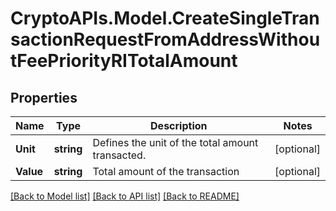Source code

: # CryptoAPIs.Model.CreateSingleTransactionRequestFromAddressWithoutFeePriorityRITotalAmount

## Properties

Name | Type | Description | Notes
------------ | ------------- | ------------- | -------------
**Unit** | **string** | Defines the unit of the total amount transacted. | [optional] 
**Value** | **string** | Total amount of the transaction | [optional] 

[[Back to Model list]](../README.md#documentation-for-models) [[Back to API list]](../README.md#documentation-for-api-endpoints) [[Back to README]](../README.md)

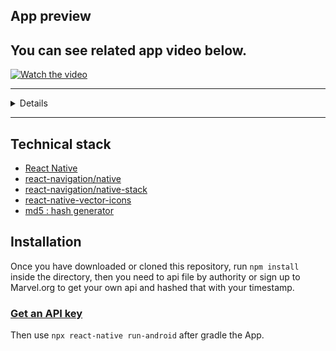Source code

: ## App preview
You can see related app video below.
---
[![Watch the video](https://user-images.githubusercontent.com/81239760/145798911-fea894ef-1471-493e-82d7-0375367b8f52.png)](https://user-images.githubusercontent.com/81239760/145796585-f65997f8-400c-475b-a5e6-4fa081fde34e.mp4)

---

<details>
<img title="SearchScreen" alt="Search Screen" src="https://user-images.githubusercontent.com/81239760/146022414-1bca2a4a-6e71-4858-bc05-02b76230e7e1.jpg"  height="400"/> 

<img title="ErrorScreen" alt="Error Screen" src="https://user-images.githubusercontent.com/81239760/146022741-9d61c668-9e5c-40e7-aedc-fa91e58a7b30.jpg"  height="400"/> 
</details>

---
## Technical stack
- [React Native](https://facebook.github.io/react-native/)
- [react-navigation/native](https://reactnavigation.org/docs/getting-started)
- [react-navigation/native-stack](https://reactnavigation.org/docs/getting-started)
- [react-native-vector-icons](https://github.com/oblador/react-native-vector-icons)
- [md5 : hash generator](https://www.npmjs.com/package/md5)



## Installation
Once you have downloaded or cloned this repository, run `npm install` inside the directory, then you need to api file by authority or sign up to Marvel.org to get your own api and hashed that with your timestamp. 

### [Get an API key](https://developer.marvel.com/documentation/getting_started)

Then use `npx react-native run-android` after gradle the App.

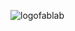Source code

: ![logofablab](https://user-images.githubusercontent.com/32907468/32157016-cc9945ba-bd66-11e7-8e9c-5c4da25bd656.jpg)

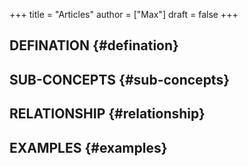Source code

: +++
title = "Articles"
author = ["Max"]
draft = false
+++

## DEFINATION {#defination}


## SUB-CONCEPTS {#sub-concepts}


## RELATIONSHIP {#relationship}


## EXAMPLES {#examples}
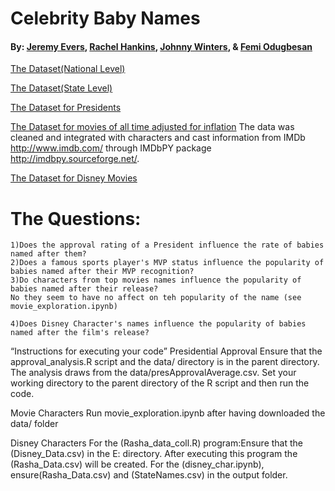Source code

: # Celebrity Baby Names

#### By: [Jeremy Evers](https://github.com/jbekcc), [Rachel Hankins](https://github.com/rlh5z6), [Johnny Winters](https://github.com/thatsjustjohn), & [Femi Odugbesan](https://github.com/femiao)

[The Dataset(National Level)](https://catalog.data.gov/dataset/baby-names-from-social-security-card-applications-national-level-data)

[The Dataset(State Level)](https://catalog.data.gov/dataset/baby-names-from-social-security-card-applications-data-by-state-and-district-of-)

[The Dataset for Presidents](http://www.presidency.ucsb.edu/data/popularity.php)

[The Dataset for movies of all time adjusted for inflation](http://www.filmsite.org/boxoffice3.html)
	 The data was cleaned and integrated with characters and cast information from IMDb http://www.imdb.com/ through IMDbPY package http://imdbpy.sourceforge.net/. 

[The Dataset for Disney Movies](http://www.imdb.com/list/ls053518863/?start=1&view=compact&sort=listorian:asc&defaults=1)
	
# The Questions:
	1)Does the approval rating of a President influence the rate of babies named after them?
	2)Does a famous sports player's MVP status influence the popularity of babies named after their MVP recognition?
	3)Do characters from top movies names influence the popularity of babies named after their release?
	No they seem to have no affect on teh popularity of the name (see movie_exploration.ipynb)
	
	4)Does Disney Character's names influence the popularity of babies named after the film's release?

“Instructions for executing your code”
Presidential Approval
Ensure that the approval_analysis.R script and the data/ directory is in the parent directory. The analysis draws from the data/presApprovalAverage.csv.  Set your working directory to the parent directory of the R script and then run the code. 

Movie Characters
Run movie_exploration.ipynb after having downloaded the data/ folder

Disney Characters
For the (Rasha_data_coll.R) program:Ensure that the (Disney_Data.csv) in the E: directory. After executing this program the (Rasha_Data.csv) will be created.
For the (disney_char.ipynb), ensure(Rasha_Data.csv) and (StateNames.csv) in the output folder.


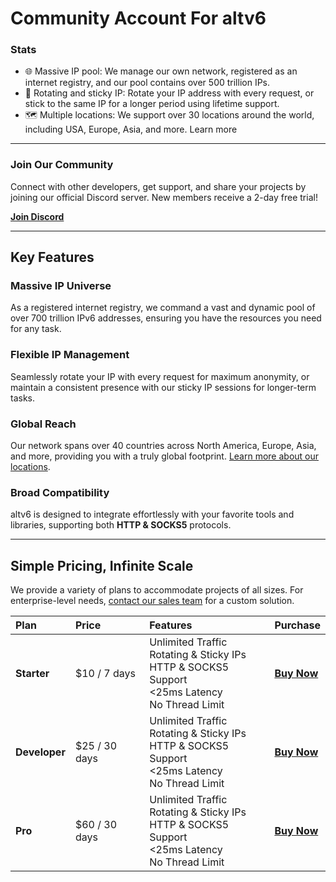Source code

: # Community Account For altv6


### Stats
 - 🌐 Massive IP pool: We manage our own network, registered as an internet registry, and our pool contains over 500 trillion IPs.
 - 🔄 Rotating and sticky IP: Rotate your IP address with every request, or stick to the same IP for a longer period using lifetime support.
 - 🗺️ Multiple locations: We support over 30 locations around the world, including USA, Europe, Asia, and more. Learn more
---

### Join Our Community

Connect with other developers, get support, and share your projects by joining our official Discord server. New members receive a 2-day free trial!

[**Join Discord**](https://discord.gg/6JhEScgCe8)

---

## Key Features

### Massive IP Universe
As a registered internet registry, we command a vast and dynamic pool of over 700 trillion IPv6 addresses, ensuring you have the resources you need for any task.

### Flexible IP Management
Seamlessly rotate your IP with every request for maximum anonymity, or maintain a consistent presence with our sticky IP sessions for longer-term tasks.

### Global Reach
Our network spans over 40 countries across North America, Europe, Asia, and more, providing you with a truly global footprint. [Learn more about our locations](https://altv6.com/locations).

### Broad Compatibility
altv6 is designed to integrate effortlessly with your favorite tools and libraries, supporting both **HTTP & SOCKS5** protocols.

---

## Simple Pricing, Infinite Scale

We provide a variety of plans to accommodate projects of all sizes. For enterprise-level needs, [contact our sales team](https://altv6.com/sales) for a custom solution.

| Plan      | Price         | Features                                                                                                                    | Purchase                                          |
| :-------- | :------------ | :-------------------------------------------------------------------------------------------------------------------------- | :------------------------------------------------ |
| **Starter** | $10 / 7 days  | Unlimited Traffic<br>Rotating & Sticky IPs<br>HTTP & SOCKS5 Support<br><25ms Latency<br>No Thread Limit | [**Buy Now**](https://altv6.com/buy/starter)    |
| **Developer** | $25 / 30 days | Unlimited Traffic<br>Rotating & Sticky IPs<br>HTTP & SOCKS5 Support<br><25ms Latency<br>No Thread Limit | [**Buy Now**](https.com/buy/developer)  |
| **Pro** | $60 / 30 days | Unlimited Traffic<br>Rotating & Sticky IPs<br>HTTP & SOCKS5 Support<br><25ms Latency<br>No Thread Limit | [**Buy Now**](https://altv6.com/buy/pro)        |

..............................

▸ Assignment
Every line above must appear in the answer unchanged, and no picture may appear in it.

▸ Response
Source code

: # CryptoAPIs.Model.CreateSingleTransactionRequestFromAddressWithoutFeePriorityRITotalAmount

## Properties

Name | Type | Description | Notes
------------ | ------------- | ------------- | -------------
**Unit** | **string** | Defines the unit of the total amount transacted. | [optional] 
**Value** | **string** | Total amount of the transaction | [optional] 

[[Back to Model list]](../README.md#documentation-for-models) [[Back to API list]](../README.md#documentation-for-api-endpoints) [[Back to README]](../README.md)

Source code

: ## App preview
You can see related app video below.
---
[![Watch the video](https://user-images.githubusercontent.com/81239760/145798911-fea894ef-1471-493e-82d7-0375367b8f52.png)](https://user-images.githubusercontent.com/81239760/145796585-f65997f8-400c-475b-a5e6-4fa081fde34e.mp4)

---

<details>
<img title="SearchScreen" alt="Search Screen" src="https://user-images.githubusercontent.com/81239760/146022414-1bca2a4a-6e71-4858-bc05-02b76230e7e1.jpg"  height="400"/> 

<img title="ErrorScreen" alt="Error Screen" src="https://user-images.githubusercontent.com/81239760/146022741-9d61c668-9e5c-40e7-aedc-fa91e58a7b30.jpg"  height="400"/> 
</details>

---
## Technical stack
- [React Native](https://facebook.github.io/react-native/)
- [react-navigation/native](https://reactnavigation.org/docs/getting-started)
- [react-navigation/native-stack](https://reactnavigation.org/docs/getting-started)
- [react-native-vector-icons](https://github.com/oblador/react-native-vector-icons)
- [md5 : hash generator](https://www.npmjs.com/package/md5)



## Installation
Once you have downloaded or cloned this repository, run `npm install` inside the directory, then you need to api file by authority or sign up to Marvel.org to get your own api and hashed that with your timestamp. 

### [Get an API key](https://developer.marvel.com/documentation/getting_started)

Then use `npx react-native run-android` after gradle the App.

Source code

: ![logofablab](https://user-images.githubusercontent.com/32907468/32157016-cc9945ba-bd66-11e7-8e9c-5c4da25bd656.jpg)

Source code

: +++
title = "Articles"
author = ["Max"]
draft = false
+++

## DEFINATION {#defination}


## SUB-CONCEPTS {#sub-concepts}


## RELATIONSHIP {#relationship}


## EXAMPLES {#examples}
Source code

: # Celebrity Baby Names

#### By: [Jeremy Evers](https://github.com/jbekcc), [Rachel Hankins](https://github.com/rlh5z6), [Johnny Winters](https://github.com/thatsjustjohn), & [Femi Odugbesan](https://github.com/femiao)

[The Dataset(National Level)](https://catalog.data.gov/dataset/baby-names-from-social-security-card-applications-national-level-data)

[The Dataset(State Level)](https://catalog.data.gov/dataset/baby-names-from-social-security-card-applications-data-by-state-and-district-of-)

[The Dataset for Presidents](http://www.presidency.ucsb.edu/data/popularity.php)

[The Dataset for movies of all time adjusted for inflation](http://www.filmsite.org/boxoffice3.html)
	 The data was cleaned and integrated with characters and cast information from IMDb http://www.imdb.com/ through IMDbPY package http://imdbpy.sourceforge.net/. 

[The Dataset for Disney Movies](http://www.imdb.com/list/ls053518863/?start=1&view=compact&sort=listorian:asc&defaults=1)
	
# The Questions:
	1)Does the approval rating of a President influence the rate of babies named after them?
	2)Does a famous sports player's MVP status influence the popularity of babies named after their MVP recognition?
	3)Do characters from top movies names influence the popularity of babies named after their release?
	No they seem to have no affect on teh popularity of the name (see movie_exploration.ipynb)
	
	4)Does Disney Character's names influence the popularity of babies named after the film's release?

“Instructions for executing your code”
Presidential Approval
Ensure that the approval_analysis.R script and the data/ directory is in the parent directory. The analysis draws from the data/presApprovalAverage.csv.  Set your working directory to the parent directory of the R script and then run the code. 

Movie Characters
Run movie_exploration.ipynb after having downloaded the data/ folder

Disney Characters
For the (Rasha_data_coll.R) program:Ensure that the (Disney_Data.csv) in the E: directory. After executing this program the (Rasha_Data.csv) will be created.
For the (disney_char.ipynb), ensure(Rasha_Data.csv) and (StateNames.csv) in the output folder.


Source code

: # Community Account For altv6


### Stats
 - 🌐 Massive IP pool: We manage our own network, registered as an internet registry, and our pool contains over 500 trillion IPs.
 - 🔄 Rotating and sticky IP: Rotate your IP address with every request, or stick to the same IP for a longer period using lifetime support.
 - 🗺️ Multiple locations: We support over 30 locations around the world, including USA, Europe, Asia, and more. Learn more
---

### Join Our Community

Connect with other developers, get support, and share your projects by joining our official Discord server. New members receive a 2-day free trial!

[**Join Discord**](https://discord.gg/6JhEScgCe8)

---

## Key Features

### Massive IP Universe
As a registered internet registry, we command a vast and dynamic pool of over 700 trillion IPv6 addresses, ensuring you have the resources you need for any task.

### Flexible IP Management
Seamlessly rotate your IP with every request for maximum anonymity, or maintain a consistent presence with our sticky IP sessions for longer-term tasks.

### Global Reach
Our network spans over 40 countries across North America, Europe, Asia, and more, providing you with a truly global footprint. [Learn more about our locations](https://altv6.com/locations).

### Broad Compatibility
altv6 is designed to integrate effortlessly with your favorite tools and libraries, supporting both **HTTP & SOCKS5** protocols.

---

## Simple Pricing, Infinite Scale

We provide a variety of plans to accommodate projects of all sizes. For enterprise-level needs, [contact our sales team](https://altv6.com/sales) for a custom solution.

| Plan      | Price         | Features                                                                                                                    | Purchase                                          |
| :-------- | :------------ | :-------------------------------------------------------------------------------------------------------------------------- | :------------------------------------------------ |
| **Starter** | $10 / 7 days  | Unlimited Traffic<br>Rotating & Sticky IPs<br>HTTP & SOCKS5 Support<br><25ms Latency<br>No Thread Limit | [**Buy Now**](https://altv6.com/buy/starter)    |
| **Developer** | $25 / 30 days | Unlimited Traffic<br>Rotating & Sticky IPs<br>HTTP & SOCKS5 Support<br><25ms Latency<br>No Thread Limit | [**Buy Now**](https.com/buy/developer)  |
| **Pro** | $60 / 30 days | Unlimited Traffic<br>Rotating & Sticky IPs<br>HTTP & SOCKS5 Support<br><25ms Latency<br>No Thread Limit | [**Buy Now**](https://altv6.com/buy/pro)        |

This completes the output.